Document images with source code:
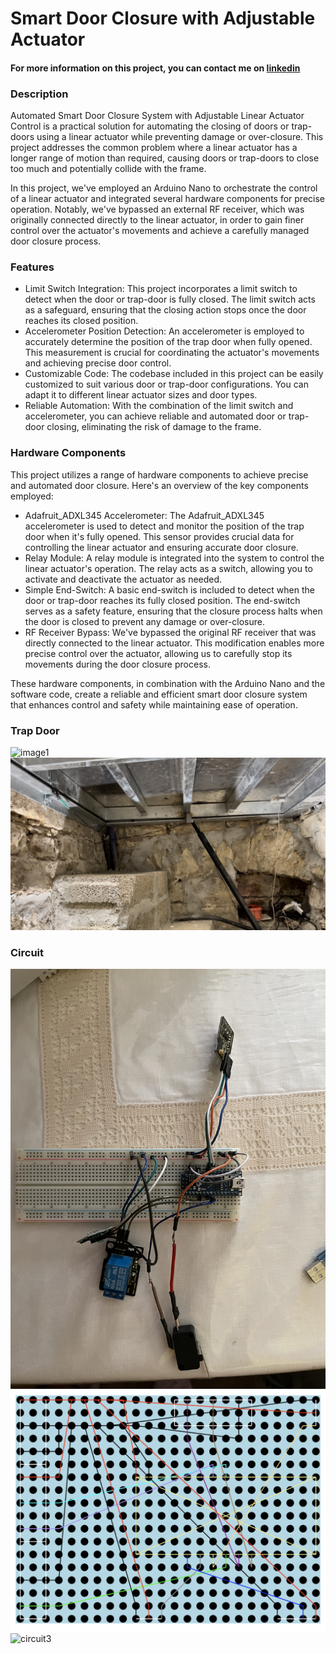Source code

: # Smart Door Closure with Adjustable Actuator

#### For more information on this project, you can contact me on [linkedin](https://www.linkedin.com/in/beppemarnell/)

### Description
Automated Smart Door Closure System with Adjustable Linear Actuator Control is a practical solution for automating the closing of doors or trap-doors using a linear actuator while preventing damage or over-closure. This project addresses the common problem where a linear actuator has a longer range of motion than required, causing doors or trap-doors to close too much and potentially collide with the frame.

In this project, we've employed an Arduino Nano to orchestrate the control of a linear actuator and integrated several hardware components for precise operation. Notably, we've bypassed an external RF receiver, which was originally connected directly to the linear actuator, in order to gain finer control over the actuator's movements and achieve a carefully managed door closure process.


### Features
- Limit Switch Integration: This project incorporates a limit switch to detect when the door or trap-door is fully closed. The limit switch acts as a safeguard, ensuring that the closing action stops once the door reaches its closed position.
- Accelerometer Position Detection: An accelerometer is employed to accurately determine the position of the trap door when fully opened. This measurement is crucial for coordinating the actuator's movements and achieving precise door control.
- Customizable Code: The codebase included in this project can be easily customized to suit various door or trap-door configurations. You can adapt it to different linear actuator sizes and door types.
- Reliable Automation: With the combination of the limit switch and accelerometer, you can achieve reliable and automated door or trap-door closing, eliminating the risk of damage to the frame.

### Hardware Components
This project utilizes a range of hardware components to achieve precise and automated door closure. Here's an overview of the key components employed:

- Adafruit_ADXL345 Accelerometer: The Adafruit_ADXL345 accelerometer is used to detect and monitor the position of the trap door when it's fully opened. This sensor provides crucial data for controlling the linear actuator and ensuring accurate door closure.
- Relay Module: A relay module is integrated into the system to control the linear actuator's operation. The relay acts as a switch, allowing you to activate and deactivate the actuator as needed.
- Simple End-Switch: A basic end-switch is included to detect when the door or trap-door reaches its fully closed position. The end-switch serves as a safety feature, ensuring that the closure process halts when the door is closed to prevent any damage or over-closure.
- RF Receiver Bypass: We've bypassed the original RF receiver that was directly connected to the linear actuator. This modification enables more precise control over the actuator, allowing us to carefully stop its movements during the door closure process.

These hardware components, in combination with the Arduino Nano and the software code, create a reliable and efficient smart door closure system that enhances control and safety while maintaining ease of operation.

### Trap Door
![image1](https://github.com/BeppeMarnell/trap-door-smart-closing/blob/main/res/trapdoor.jpeg)
![image2](https://github.com/BeppeMarnell/trap-door-smart-closing/blob/main/res/trapdoor2.jpg)
### Circuit
![circuit1](https://github.com/BeppeMarnell/trap-door-smart-closing/blob/main/res/system.jpeg)
![circuit2](https://github.com/BeppeMarnell/trap-door-smart-closing/blob/main/res/PCB_drawing.png)
![circuit3](https://github.com/BeppeMarnell/trap-door-smart-closing/blob/main/res/system2.jpeg)

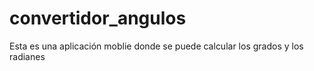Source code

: # convertidor_angulos
Esta es una aplicación moblie donde se puede calcular los grados y los radianes
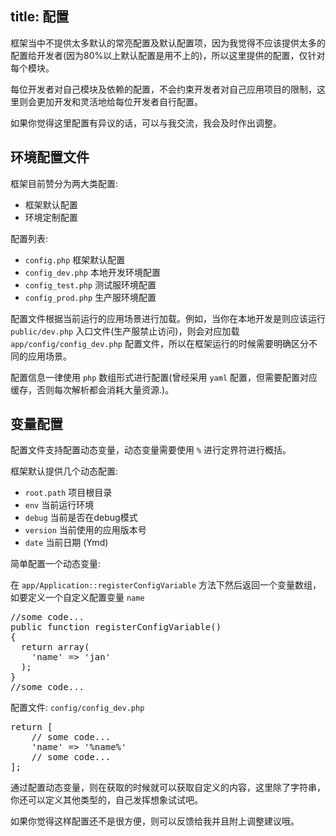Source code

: title: 配置
---

框架当中不提供太多默认的常亮配置及默认配置项，因为我觉得不应该提供太多的配置给开发者(因为80%以上默认配置是用不上的)，所以这里提供的配置，仅针对每个模块。

每位开发者对自己模块及依赖的配置，不会约束开发者对自己应用项目的限制，这里则会更加开发和灵活地给每位开发者自行配置。

如果你觉得这里配置有异议的话，可以与我交流，我会及时作出调整。

## 环境配置文件

框架目前赞分为两大类配置:

*   框架默认配置
*   环境定制配置

配置列表:

*   `config.php` 框架默认配置
*   `config_dev.php` 本地开发环境配置
*   `config_test.php` 测试服环境配置
*   `config_prod.php` 生产服环境配置

配置文件根据当前运行的应用场景进行加载。例如，当你在本地开发是则应该运行 `public/dev.php` 入口文件(生产服禁止访问)，则会对应加载 `app/config/config_dev.php` 配置文件，所以在框架运行的时候需要明确区分不同的应用场景。

配置信息一律使用 `php` 数组形式进行配置(曾经采用 `yaml` 配置，但需要配置对应缓存，否则每次解析都会消耗大量资源.)。

## 变量配置

配置文件支持配置动态变量，动态变量需要使用 `%` 进行定界符进行概括。

框架默认提供几个动态配置:

*   `root.path` 项目根目录
*   `env` 当前运行环境
*   `debug` 当前是否在debug模式
*   `version` 当前使用的应用版本号
*   `date` 当前日期 (Ymd)

简单配置一个动态变量:

在 `app/Application::registerConfigVariable` 方法下然后返回一个变量数组，如要定义一个自定义配置变量 `name`

<pre class="md-fences mock-cm" style="display:block;position:relative">//some code...
public function registerConfigVariable()
{
  return array(
	'name' => 'jan'
  );
}
//some code...
</pre>

配置文件: `config/config_dev.php`

<pre class="md-fences mock-cm" style="display:block;position:relative">return [
	// some code...
	'name' => '%name%'
    // some code...
];</pre>

通过配置动态变量，则在获取的时候就可以获取自定义的内容，这里除了字符串，你还可以定义其他类型的，自己发挥想象试试吧。

如果你觉得这样配置还不是很方便，则可以反馈给我并且附上调整建议哦。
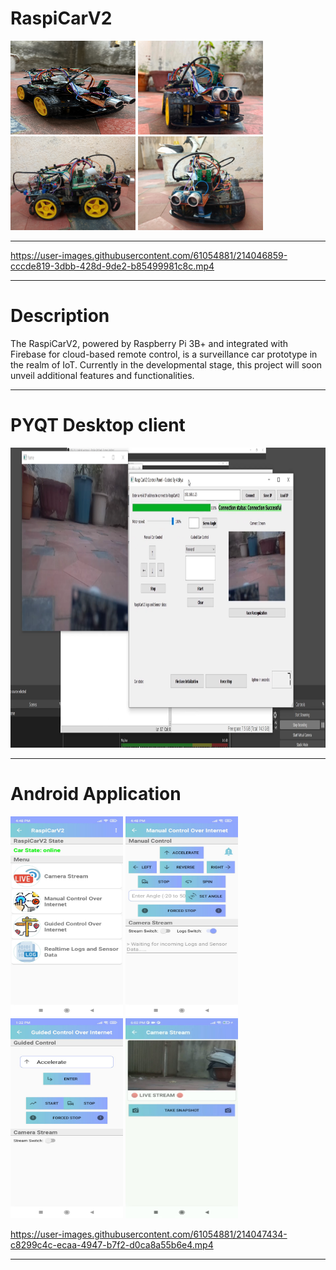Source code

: # RaspiCarV2

<img src="Images/IMG-0032.jpg" width="200" height= "150"> <img src="Images/image2.jpeg" width="200"> 
<img src="Images/image3.jpg" width="200"> <img src="Images/image4.jpg" width="200">

<hr>

https://user-images.githubusercontent.com/61054881/214046859-cccde819-3dbb-428d-9de2-b85499981c8c.mp4

<hr>

# Description
The RaspiCarV2, powered by Raspberry Pi 3B+ and integrated with Firebase for cloud-based remote control, is a surveillance car prototype in the realm of IoT. Currently in the developmental stage, this project will soon unveil additional features and functionalities.
<hr>

# PYQT Desktop client
<img src="Images/image5.png" width="640" height= "480">
<hr>

# Android Application
<img src="Images/image6.jpeg" width="180" height= "320"> <img src="Images/image7.jpeg" width="180" height= "320"> <img src="Images/image5.jpeg" width="180" height= "320"> <img src="Images/image9.jpeg" width="180" height= "320">

https://user-images.githubusercontent.com/61054881/214047434-c8299c4c-ecaa-4947-b7f2-d0ca8a55b6e4.mp4

<hr>

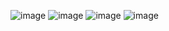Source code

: ![image](https://user-images.githubusercontent.com/50557587/195788856-3f9c6856-8017-42b1-9ada-a8909abe0b96.png)
![image](https://user-images.githubusercontent.com/50557587/195804116-da0e70bf-c1b8-4db6-a3aa-7d39574a8a4d.png)
![image](https://user-images.githubusercontent.com/50557587/195804369-0b8bdd3b-0fd4-457d-ad30-a861abe3b5fb.png)
![image](https://user-images.githubusercontent.com/50557587/195807397-b7a6a0d0-3570-4ca5-a5b2-94d7bc35f0ea.png)
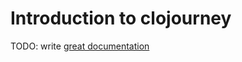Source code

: # Introduction to clojourney

TODO: write [great documentation](http://jacobian.org/writing/what-to-write/)
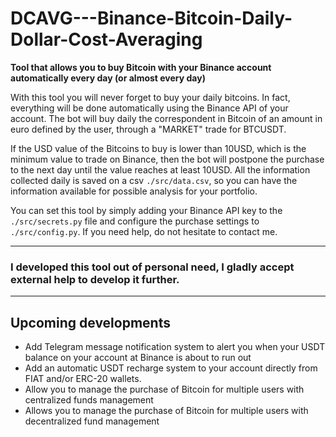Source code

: # DCAVG---Binance-Bitcoin-Daily-Dollar-Cost-Averaging
**Tool that allows you to buy Bitcoin with your Binance account automatically every day (or almost every day)**

With this tool you will never forget to buy your daily bitcoins. In fact, everything will be done automatically using the Binance API of your account. 
The bot will buy daily the correspondent in Bitcoin of an amount in euro defined by the user, through a "MARKET" trade for BTCUSDT. 

If the USD value of the Bitcoins to buy is lower than 10USD, which is the minimum value to trade on Binance, then the bot will postpone the purchase to the next day until the value reaches at least 10USD. 
All the information collected daily is saved on a csv `./src/data.csv`, so you can have the information available for possible analysis for your portfolio.   

You can set this tool by simply adding your Binance API key to the `./src/secrets.py` file and configure the purchase settings to `./src/config.py`. 
If you need help, do not hesitate to contact me. 

---

### I developed this tool out of personal need, I gladly accept external help to develop it further.

---


## Upcoming developments

 - Add Telegram message notification system to alert you when your USDT balance on your account at Binance is about to run out
 - Add an automatic USDT recharge system to your account directly from FIAT and/or ERC-20 wallets. 
 - Allow you to manage the purchase of Bitcoin for multiple users with centralized funds management
 - Allows you to manage the purchase of Bitcoin for multiple users with decentralized fund management
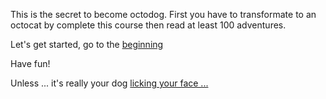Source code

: This is the secret to become octodog.
First you have to transformate to an
octocat by complete this course then
read at least 100 adventures.

Let's get started, go to the [beginning](../marshmallow.md)

Have fun!

Unless ... it's really your dog [licking your face ...](../your-dog/your-dog.md)
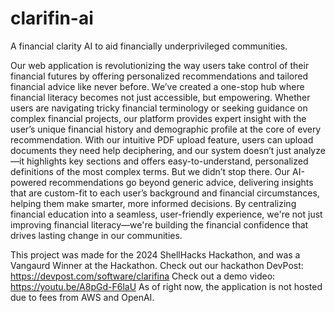 # clarifin-ai
A financial clarity AI to aid financially underprivileged communities.

Our web application is revolutionizing the way users take control of their financial futures by offering personalized recommendations and tailored financial advice like never before. We’ve created a one-stop hub where financial literacy becomes not just accessible, but empowering. Whether users are navigating tricky financial terminology or seeking guidance on complex financial projects, our platform provides expert insight with the user’s unique financial history and demographic profile at the core of every recommendation. With our intuitive PDF upload feature, users can upload documents they need help deciphering, and our system doesn’t just analyze—it highlights key sections and offers easy-to-understand, personalized definitions of the most complex terms. But we didn’t stop there. Our AI-powered recommendations go beyond generic advice, delivering insights that are custom-fit to each user’s background and financial circumstances, helping them make smarter, more informed decisions. By centralizing financial education into a seamless, user-friendly experience, we're not just improving financial literacy—we're building the financial confidence that drives lasting change in our communities.

This project was made for the 2024 ShellHacks Hackathon, and was a Vangaurd Winner at the Hackathon.
Check out our hackathon DevPost: https://devpost.com/software/clarifina
Check out a demo video: https://youtu.be/A8pGd-F6laU
As of right now, the application is not hosted due to fees from AWS and OpenAI.

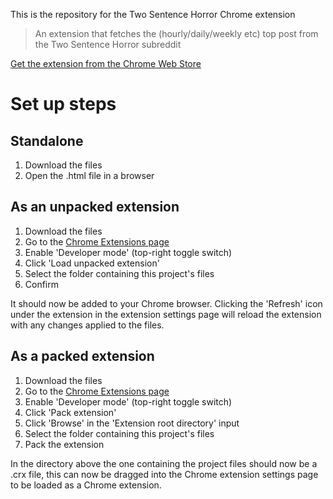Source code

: This is the repository for the Two Sentence Horror Chrome extension
> An extension that fetches the (hourly/daily/weekly etc) top post from the Two Sentence Horror subreddit

[Get the extension from the Chrome Web Store](https://chrome.google.com/webstore/detail/two-sentence-horror/clmdgdmhdfkfhgnobclkjggceaklnlno)

# Set up steps
## Standalone
1. Download the files
2. Open the .html file in a browser

## As an unpacked extension
1. Download the files
2. Go to the [Chrome Extensions page](chrome://extensions/)
3. Enable 'Developer mode' (top-right toggle switch)
4. Click 'Load unpacked extension'
5. Select the folder containing this project's files
6. Confirm

It should now be added to your Chrome browser. Clicking the 'Refresh' icon under the extension in the extension settings page will reload the extension with any changes applied to the files.

## As a packed extension
1. Download the files
2. Go to the [Chrome Extensions page](chrome://extensions/)
3. Enable 'Developer mode' (top-right toggle switch)
4. Click 'Pack extension'
5. Click 'Browse' in the 'Extension root directory' input
6. Select the folder containing this project's files
7. Pack the extension

In the directory above the one containing the project files should now be a .crx file, this can now be dragged into the Chrome extension settings page to be loaded as a Chrome extension.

• [Task brief]:
All that is wanted is an exact copy of the lines above from the one with "- Simple End-Switch: A" through the one with "- RF Receiver", with both ends included.

• [Answer space]:
- Simple End-Switch: A basic end-switch is included to detect when the door or trap-door reaches its fully closed position. The end-switch serves as a safety feature, ensuring that the closure process halts when the door is closed to prevent any damage or over-closure.
- RF Receiver Bypass: We've bypassed the original RF receiver that was directly connected to the linear actuator. This modification enables more precise control over the actuator, allowing us to carefully stop its movements during the door closure process.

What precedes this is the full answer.